◆ Information shown
[Start of Attachment]
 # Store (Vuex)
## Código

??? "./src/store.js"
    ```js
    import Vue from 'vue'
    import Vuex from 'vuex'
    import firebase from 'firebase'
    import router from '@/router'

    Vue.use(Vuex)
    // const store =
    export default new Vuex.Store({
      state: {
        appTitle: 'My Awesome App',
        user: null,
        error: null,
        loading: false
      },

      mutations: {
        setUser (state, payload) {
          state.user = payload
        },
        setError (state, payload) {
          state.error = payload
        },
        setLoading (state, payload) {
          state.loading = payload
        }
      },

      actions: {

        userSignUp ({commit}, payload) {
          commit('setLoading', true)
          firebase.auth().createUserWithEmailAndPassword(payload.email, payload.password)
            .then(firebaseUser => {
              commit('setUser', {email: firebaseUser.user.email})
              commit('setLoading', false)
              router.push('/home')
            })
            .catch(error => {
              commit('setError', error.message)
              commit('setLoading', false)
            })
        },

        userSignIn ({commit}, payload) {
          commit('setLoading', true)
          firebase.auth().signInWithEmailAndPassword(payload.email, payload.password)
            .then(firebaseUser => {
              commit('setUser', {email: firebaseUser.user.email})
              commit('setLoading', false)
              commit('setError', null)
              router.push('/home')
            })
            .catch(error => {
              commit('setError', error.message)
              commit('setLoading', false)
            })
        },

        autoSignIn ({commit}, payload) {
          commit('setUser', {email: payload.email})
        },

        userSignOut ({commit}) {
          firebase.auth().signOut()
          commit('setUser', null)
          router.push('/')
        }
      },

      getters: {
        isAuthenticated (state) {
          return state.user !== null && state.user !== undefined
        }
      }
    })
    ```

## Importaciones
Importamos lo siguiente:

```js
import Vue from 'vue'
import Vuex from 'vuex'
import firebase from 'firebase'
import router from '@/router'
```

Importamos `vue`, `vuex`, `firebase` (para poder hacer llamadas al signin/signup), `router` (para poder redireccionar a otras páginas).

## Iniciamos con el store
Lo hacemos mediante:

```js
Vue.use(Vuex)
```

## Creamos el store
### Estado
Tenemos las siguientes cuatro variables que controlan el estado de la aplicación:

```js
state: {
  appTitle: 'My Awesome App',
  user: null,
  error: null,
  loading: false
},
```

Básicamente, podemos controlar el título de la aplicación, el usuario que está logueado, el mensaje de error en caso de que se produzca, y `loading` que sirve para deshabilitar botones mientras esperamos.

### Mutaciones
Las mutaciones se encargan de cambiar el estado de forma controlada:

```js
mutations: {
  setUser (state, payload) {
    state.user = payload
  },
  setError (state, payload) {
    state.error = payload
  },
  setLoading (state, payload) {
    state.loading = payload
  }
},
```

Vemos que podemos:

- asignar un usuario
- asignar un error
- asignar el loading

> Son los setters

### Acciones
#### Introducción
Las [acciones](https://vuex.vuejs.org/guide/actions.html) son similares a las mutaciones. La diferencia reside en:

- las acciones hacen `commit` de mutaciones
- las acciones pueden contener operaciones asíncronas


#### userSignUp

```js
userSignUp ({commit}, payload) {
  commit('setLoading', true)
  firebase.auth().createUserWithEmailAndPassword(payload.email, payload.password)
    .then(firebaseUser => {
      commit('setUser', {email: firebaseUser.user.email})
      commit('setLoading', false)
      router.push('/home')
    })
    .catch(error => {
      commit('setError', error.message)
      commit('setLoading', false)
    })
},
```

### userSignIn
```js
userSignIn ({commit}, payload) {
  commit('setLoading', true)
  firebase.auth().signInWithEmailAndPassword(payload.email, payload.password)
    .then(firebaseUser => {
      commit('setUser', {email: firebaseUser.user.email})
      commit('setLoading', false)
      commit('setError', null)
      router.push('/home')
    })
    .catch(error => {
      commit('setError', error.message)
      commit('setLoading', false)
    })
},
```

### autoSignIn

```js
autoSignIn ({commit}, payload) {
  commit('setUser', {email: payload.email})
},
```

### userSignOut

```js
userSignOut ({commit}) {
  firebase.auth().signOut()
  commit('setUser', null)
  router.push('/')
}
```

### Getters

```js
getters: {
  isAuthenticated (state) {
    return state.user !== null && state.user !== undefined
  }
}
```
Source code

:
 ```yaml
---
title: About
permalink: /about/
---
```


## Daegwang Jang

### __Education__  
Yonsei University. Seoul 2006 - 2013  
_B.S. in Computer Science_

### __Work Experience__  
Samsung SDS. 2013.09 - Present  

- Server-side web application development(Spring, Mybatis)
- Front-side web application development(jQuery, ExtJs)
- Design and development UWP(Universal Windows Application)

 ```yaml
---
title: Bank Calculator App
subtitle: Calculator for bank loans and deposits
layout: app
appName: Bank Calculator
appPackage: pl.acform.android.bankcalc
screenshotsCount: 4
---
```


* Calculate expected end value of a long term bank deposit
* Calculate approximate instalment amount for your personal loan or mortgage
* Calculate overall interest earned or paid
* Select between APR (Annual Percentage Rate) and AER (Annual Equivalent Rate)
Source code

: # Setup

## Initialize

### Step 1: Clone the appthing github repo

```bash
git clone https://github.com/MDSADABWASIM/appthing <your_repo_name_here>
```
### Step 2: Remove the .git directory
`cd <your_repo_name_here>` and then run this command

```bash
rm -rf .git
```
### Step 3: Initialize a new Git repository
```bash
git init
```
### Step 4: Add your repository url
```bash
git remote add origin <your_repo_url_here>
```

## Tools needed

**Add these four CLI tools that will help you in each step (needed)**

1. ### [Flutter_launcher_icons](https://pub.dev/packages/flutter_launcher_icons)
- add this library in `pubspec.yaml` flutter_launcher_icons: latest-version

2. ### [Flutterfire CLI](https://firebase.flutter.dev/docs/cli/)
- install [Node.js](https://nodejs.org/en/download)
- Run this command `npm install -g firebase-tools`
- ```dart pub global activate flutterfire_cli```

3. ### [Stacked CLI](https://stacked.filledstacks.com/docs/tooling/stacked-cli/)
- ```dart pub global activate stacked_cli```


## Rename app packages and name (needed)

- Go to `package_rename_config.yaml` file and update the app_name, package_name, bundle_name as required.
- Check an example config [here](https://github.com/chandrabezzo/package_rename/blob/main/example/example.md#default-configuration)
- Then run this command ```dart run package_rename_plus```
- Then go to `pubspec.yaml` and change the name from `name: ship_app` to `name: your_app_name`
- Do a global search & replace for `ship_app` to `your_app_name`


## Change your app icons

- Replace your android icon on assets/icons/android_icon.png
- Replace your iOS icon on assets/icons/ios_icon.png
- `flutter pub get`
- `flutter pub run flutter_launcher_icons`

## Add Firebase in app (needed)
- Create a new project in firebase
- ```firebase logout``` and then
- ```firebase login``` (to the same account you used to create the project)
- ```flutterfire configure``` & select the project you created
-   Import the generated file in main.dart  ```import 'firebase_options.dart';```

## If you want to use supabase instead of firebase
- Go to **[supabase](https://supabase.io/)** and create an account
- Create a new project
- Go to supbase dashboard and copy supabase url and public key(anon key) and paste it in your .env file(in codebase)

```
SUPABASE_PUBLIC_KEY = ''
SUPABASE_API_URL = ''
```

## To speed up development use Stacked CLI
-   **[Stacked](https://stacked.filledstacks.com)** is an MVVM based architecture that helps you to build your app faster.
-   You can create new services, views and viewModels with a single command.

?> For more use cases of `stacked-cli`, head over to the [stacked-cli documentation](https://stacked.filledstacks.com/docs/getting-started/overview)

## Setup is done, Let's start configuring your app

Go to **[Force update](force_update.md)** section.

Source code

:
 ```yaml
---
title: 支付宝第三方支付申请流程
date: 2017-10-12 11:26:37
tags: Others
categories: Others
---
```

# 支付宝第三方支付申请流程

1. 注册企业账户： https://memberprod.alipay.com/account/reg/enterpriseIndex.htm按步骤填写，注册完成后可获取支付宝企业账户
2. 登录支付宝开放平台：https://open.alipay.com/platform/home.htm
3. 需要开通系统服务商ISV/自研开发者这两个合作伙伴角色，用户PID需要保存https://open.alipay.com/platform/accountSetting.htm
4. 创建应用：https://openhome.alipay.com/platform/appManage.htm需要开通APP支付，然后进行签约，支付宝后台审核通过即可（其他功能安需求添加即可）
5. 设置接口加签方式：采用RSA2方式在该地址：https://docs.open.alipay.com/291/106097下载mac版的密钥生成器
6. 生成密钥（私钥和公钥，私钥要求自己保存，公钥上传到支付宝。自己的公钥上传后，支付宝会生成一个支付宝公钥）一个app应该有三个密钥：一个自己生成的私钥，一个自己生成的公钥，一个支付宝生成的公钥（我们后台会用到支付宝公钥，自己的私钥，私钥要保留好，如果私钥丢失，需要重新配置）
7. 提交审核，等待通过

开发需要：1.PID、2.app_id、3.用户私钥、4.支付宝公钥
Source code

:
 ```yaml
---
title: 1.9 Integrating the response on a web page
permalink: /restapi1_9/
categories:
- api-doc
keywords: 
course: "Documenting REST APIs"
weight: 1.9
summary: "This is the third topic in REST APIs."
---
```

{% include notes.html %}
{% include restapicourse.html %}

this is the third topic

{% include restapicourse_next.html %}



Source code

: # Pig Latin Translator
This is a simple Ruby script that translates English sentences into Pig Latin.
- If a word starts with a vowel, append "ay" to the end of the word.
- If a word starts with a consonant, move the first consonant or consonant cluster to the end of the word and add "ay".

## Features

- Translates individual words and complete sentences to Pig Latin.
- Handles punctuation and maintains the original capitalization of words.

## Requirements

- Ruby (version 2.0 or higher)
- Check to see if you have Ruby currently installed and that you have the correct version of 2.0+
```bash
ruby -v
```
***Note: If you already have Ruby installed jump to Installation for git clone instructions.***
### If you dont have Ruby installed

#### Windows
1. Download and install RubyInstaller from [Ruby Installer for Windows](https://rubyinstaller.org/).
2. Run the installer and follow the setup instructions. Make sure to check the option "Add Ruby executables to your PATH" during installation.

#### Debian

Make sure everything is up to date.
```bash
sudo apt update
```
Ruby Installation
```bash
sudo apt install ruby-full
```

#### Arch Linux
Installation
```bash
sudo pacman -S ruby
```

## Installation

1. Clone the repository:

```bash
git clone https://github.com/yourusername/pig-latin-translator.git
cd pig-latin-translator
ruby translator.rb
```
[End of Attachment]
◆ Task to carry out
Copy out every line in the listing where the word "needed" appears.

◆ Exercise solution
## Tools needed
**Add these four CLI tools that will help you in each step (needed)**
## Rename app packages and name (needed)
## Add Firebase in app (needed)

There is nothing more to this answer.